### EXERCISE INSTRUCTIONS
With the material below, print exactly the lines between the line holding "Please see the msu_autorally_src" and the line holding "### imu_3dm_gx4 directory ###", inclusive. Add nothing else.

*** Opening of INPUT DATA ***

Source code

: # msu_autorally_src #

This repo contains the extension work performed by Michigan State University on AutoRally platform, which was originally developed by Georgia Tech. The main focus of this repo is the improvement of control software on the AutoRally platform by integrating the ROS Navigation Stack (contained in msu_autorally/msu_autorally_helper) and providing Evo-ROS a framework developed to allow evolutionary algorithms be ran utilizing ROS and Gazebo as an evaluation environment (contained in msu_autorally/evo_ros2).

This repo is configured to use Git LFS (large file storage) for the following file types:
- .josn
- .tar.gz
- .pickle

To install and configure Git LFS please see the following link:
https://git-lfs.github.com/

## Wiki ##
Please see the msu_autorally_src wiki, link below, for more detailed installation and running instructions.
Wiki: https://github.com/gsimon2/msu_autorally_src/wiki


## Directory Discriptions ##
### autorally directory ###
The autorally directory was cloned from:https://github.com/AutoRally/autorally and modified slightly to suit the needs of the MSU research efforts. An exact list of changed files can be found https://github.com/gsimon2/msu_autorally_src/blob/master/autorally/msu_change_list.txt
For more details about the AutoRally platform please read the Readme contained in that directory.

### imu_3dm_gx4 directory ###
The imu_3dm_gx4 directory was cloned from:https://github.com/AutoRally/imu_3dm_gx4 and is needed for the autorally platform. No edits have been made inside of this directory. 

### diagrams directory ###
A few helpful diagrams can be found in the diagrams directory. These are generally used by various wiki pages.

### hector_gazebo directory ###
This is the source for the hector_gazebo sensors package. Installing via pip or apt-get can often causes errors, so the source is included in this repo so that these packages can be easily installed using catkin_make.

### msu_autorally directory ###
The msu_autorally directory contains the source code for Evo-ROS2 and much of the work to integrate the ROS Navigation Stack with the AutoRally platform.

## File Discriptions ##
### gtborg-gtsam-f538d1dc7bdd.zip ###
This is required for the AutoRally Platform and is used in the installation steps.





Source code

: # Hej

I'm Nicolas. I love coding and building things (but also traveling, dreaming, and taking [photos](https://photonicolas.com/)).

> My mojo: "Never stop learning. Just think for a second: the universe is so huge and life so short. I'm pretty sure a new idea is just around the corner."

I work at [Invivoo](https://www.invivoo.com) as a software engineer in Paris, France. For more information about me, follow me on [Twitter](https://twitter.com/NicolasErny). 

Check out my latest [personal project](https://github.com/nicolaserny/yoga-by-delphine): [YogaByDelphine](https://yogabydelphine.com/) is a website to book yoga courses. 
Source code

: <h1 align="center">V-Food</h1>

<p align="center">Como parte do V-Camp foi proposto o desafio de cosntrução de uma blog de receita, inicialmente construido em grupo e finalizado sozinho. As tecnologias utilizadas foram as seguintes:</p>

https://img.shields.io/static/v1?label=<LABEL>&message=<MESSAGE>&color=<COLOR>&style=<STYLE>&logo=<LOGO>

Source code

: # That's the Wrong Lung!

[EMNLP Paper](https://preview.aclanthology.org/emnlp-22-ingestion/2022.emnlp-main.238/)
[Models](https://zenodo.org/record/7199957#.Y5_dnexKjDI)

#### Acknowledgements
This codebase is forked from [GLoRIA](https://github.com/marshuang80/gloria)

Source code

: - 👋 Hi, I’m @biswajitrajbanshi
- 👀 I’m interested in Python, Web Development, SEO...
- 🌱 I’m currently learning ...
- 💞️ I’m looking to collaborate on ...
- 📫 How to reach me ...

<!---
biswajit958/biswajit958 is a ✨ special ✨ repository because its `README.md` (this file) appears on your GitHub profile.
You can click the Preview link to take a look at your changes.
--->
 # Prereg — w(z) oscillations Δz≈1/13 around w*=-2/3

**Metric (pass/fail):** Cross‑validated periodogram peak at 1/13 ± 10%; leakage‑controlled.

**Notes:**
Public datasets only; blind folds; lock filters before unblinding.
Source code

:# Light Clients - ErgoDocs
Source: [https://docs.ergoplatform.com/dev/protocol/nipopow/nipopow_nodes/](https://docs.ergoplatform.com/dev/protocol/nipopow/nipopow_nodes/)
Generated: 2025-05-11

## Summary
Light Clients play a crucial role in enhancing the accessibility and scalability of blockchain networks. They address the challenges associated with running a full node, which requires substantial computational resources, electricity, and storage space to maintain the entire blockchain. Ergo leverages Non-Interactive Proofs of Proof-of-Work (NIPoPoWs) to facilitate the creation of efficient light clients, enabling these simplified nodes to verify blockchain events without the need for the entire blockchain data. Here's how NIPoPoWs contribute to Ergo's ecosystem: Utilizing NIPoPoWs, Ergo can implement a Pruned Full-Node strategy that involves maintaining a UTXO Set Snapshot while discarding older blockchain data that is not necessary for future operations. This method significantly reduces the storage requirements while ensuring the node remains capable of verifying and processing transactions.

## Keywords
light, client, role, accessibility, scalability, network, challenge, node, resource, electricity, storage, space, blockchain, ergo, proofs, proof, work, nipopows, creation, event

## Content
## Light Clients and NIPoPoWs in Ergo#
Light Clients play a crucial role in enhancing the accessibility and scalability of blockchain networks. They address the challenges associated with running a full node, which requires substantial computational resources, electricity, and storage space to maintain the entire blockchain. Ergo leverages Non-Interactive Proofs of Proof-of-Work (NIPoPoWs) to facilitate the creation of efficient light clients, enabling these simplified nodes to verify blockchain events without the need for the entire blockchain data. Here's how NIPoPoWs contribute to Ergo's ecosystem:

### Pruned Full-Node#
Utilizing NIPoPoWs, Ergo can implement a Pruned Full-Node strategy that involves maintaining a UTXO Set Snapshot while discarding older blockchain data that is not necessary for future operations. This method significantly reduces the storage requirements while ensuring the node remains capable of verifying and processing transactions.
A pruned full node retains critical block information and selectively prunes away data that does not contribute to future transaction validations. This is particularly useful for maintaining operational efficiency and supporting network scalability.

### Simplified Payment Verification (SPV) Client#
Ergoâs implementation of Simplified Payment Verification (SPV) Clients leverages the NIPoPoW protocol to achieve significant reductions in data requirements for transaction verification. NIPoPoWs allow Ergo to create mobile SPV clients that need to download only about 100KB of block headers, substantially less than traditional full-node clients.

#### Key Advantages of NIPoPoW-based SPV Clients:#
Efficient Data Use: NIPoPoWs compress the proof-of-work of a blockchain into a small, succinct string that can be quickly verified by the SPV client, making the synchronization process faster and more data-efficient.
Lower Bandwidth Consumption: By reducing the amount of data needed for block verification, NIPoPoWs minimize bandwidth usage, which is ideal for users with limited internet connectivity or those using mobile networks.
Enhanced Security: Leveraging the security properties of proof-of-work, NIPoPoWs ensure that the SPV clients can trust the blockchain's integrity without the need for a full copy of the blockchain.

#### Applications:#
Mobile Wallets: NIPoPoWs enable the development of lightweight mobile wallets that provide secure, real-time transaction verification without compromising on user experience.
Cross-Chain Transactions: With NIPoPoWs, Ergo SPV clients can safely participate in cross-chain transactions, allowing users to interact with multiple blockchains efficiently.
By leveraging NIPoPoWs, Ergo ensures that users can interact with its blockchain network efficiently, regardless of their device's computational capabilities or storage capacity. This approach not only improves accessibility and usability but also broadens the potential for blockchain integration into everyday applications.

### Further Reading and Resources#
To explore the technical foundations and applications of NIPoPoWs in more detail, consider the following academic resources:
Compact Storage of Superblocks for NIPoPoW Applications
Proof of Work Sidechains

*** Close of INPUT DATA ***

### RESULT
Please see the msu_autorally_src wiki, link below, for more detailed installation and running instructions.
Wiki: https://github.com/gsimon2/msu_autorally_src/wiki


## Directory Discriptions ##
### autorally directory ###
The autorally directory was cloned from:https://github.com/AutoRally/autorally and modified slightly to suit the needs of the MSU research efforts. An exact list of changed files can be found https://github.com/gsimon2/msu_autorally_src/blob/master/autorally/msu_change_list.txt
For more details about the AutoRally platform please read the Readme contained in that directory.

### imu_3dm_gx4 directory ###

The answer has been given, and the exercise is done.